“DHT causes hair loss by binding to receptors located in your hair follicles. This causes them to weaken, shrink and eventually die”
People will give you a whole range of reasons for why men lose their hair, from excessive hat wearing to masturbation – and the vast majority of explanations are wrong. At Freshman, we believe in science. And if you want to understand the science of hair loss, a good place to start is with the molecule called DHT.
You’ve probably heard before that genes play a big role in male pattern baldness – and they do. But if genes are the architects of hair loss, then DHT is the construction worker. Sounds credible, right? But what does that even mean?
Ok, so what is DHT?
We feel like we could write a whole book on DHT – otherwise known as Dihydrotestosterone – but for this article we’d like to keep it simple. Our aim here is to give you the core knowledge about DHT and what you can do to stop it from making you bald.

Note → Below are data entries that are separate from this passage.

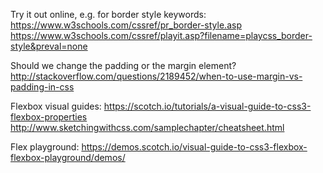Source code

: 

Try it out online, e.g. for border style keywords:
https://www.w3schools.com/cssref/pr_border-style.asp
https://www.w3schools.com/cssref/playit.asp?filename=playcss_border-style&preval=none

Should we change the padding or the margin element?
http://stackoverflow.com/questions/2189452/when-to-use-margin-vs-padding-in-css

Flexbox visual guides:
https://scotch.io/tutorials/a-visual-guide-to-css3-flexbox-properties
http://www.sketchingwithcss.com/samplechapter/cheatsheet.html


Flex playground:
https://demos.scotch.io/visual-guide-to-css3-flexbox-flexbox-playground/demos/
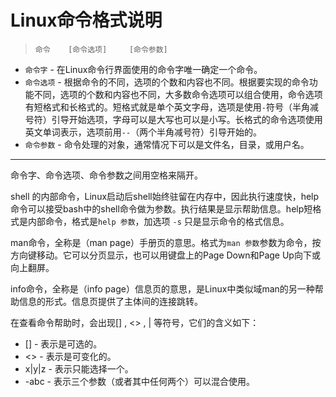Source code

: 
# Linux命令格式说明

> `命令    [命令选项]     [命令参数]`

* `命令字` - 在Linux命令行界面使用的命令字唯一确定一个命令。
* `命令选项` - 根据命令的不同，选项的个数和内容也不同。根据要实现的命令功能不同，选项的个数和内容也不同，大多数命令选项可以组合使用，命令选项有短格式和长格式的。短格式就是单个英文字母，选项是使用`-`符号（半角减号符）引导开始选项，字母可以是大写也可以是小写。长格式的命令选项使用英文单词表示，选项前用`--`（两个半角减号符）引导开始的。
* `命令参数` - 命令处理的对象，通常情况下可以是文件名，目录，或用户名。

---

命令字、命令选项、命令参数之间用空格来隔开。

shell 的内部命令，Linux启动后shell始终驻留在内存中，因此执行速度快，help命令可以接受bash中的shell命令做为参数。执行结果是显示帮助信息。help短格式是内部命令，格式是`help 参数`，加选项 `-s` 只是显示命令的格式信息。

man命令，全称是（man page）手册页的意思。格式为`man 参数`参数为命令，按方向键移动。它可以分页显示，也可以用键盘上的Page Down和Page Up向下或向上翻屏。

info命令，全称是（info page）信息页的意思，是Linux中类似域man的另一种帮助信息的形式。信息页提供了主体间的连接跳转。

在查看命令帮助时，会出现[] , <> , | 等符号，它们的含义如下：
* []  -  表示是可选的。
* <>  -  表示是可变化的。
* x|y|z  -  表示只能选择一个。
* -abc   -  表示三个参数（或者其中任何两个）可以混合使用。




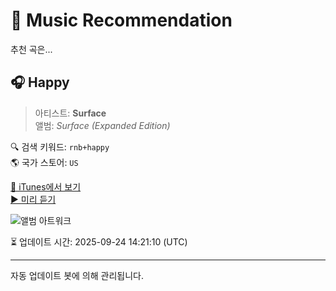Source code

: 
# 🎵 Music Recommendation

추천 곡은...

## 🎧 Happy  
> 아티스트: **Surface**  
> 앨범: _Surface (Expanded Edition)_  

🔍 검색 키워드: `rnb+happy`  
🌎 국가 스토어: `US`

[🔗 iTunes에서 보기](https://music.apple.com/us/album/happy/828341355?i=828341367&uo=4)  
[▶️ 미리 듣기](https://audio-ssl.itunes.apple.com/itunes-assets/AudioPreview115/v4/11/ad/6d/11ad6db8-06b0-c5bf-685c-677760d24f3a/mzaf_17601703800039811211.plus.aac.p.m4a)

![앨범 아트워크](https://is1-ssl.mzstatic.com/image/thumb/Music124/v4/76/d4/ac/76d4ace7-227d-fcc8-8e50-dd038be2ac8c/886444355131.jpg/100x100bb.jpg)

⏳ 업데이트 시간: 2025-09-24 14:21:10 (UTC)

---
자동 업데이트 봇에 의해 관리됩니다.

DHT is a male steroid hormone which your body synthesises from another molecule that you’ve probably heard of – testosterone. Both DHT and testosterone belong to a class of hormones known as androgens. DHT is produced through the action of an enzyme called 5a-reductase, which converts a certain percentage of your testosterone into DHT in places like your liver, prostate and skin.
Wait, I thought you said that hair loss was caused by genetics
DHT causes hair loss by binding to receptors located in your hair follicles, causing them to weaken, shrink and eventually die. Here’s the thing – the extent to which DHT binds to receptors in hair follicles depends on your genetic predisposition to hair loss. Medical professionals call the process which follicles undergo in the presence of DHT ‘miniaturisation’. The DHT-affected hair follicles will eventually stop growing new hairs, which causes the all-too-common thinning crowns and receding hairlines.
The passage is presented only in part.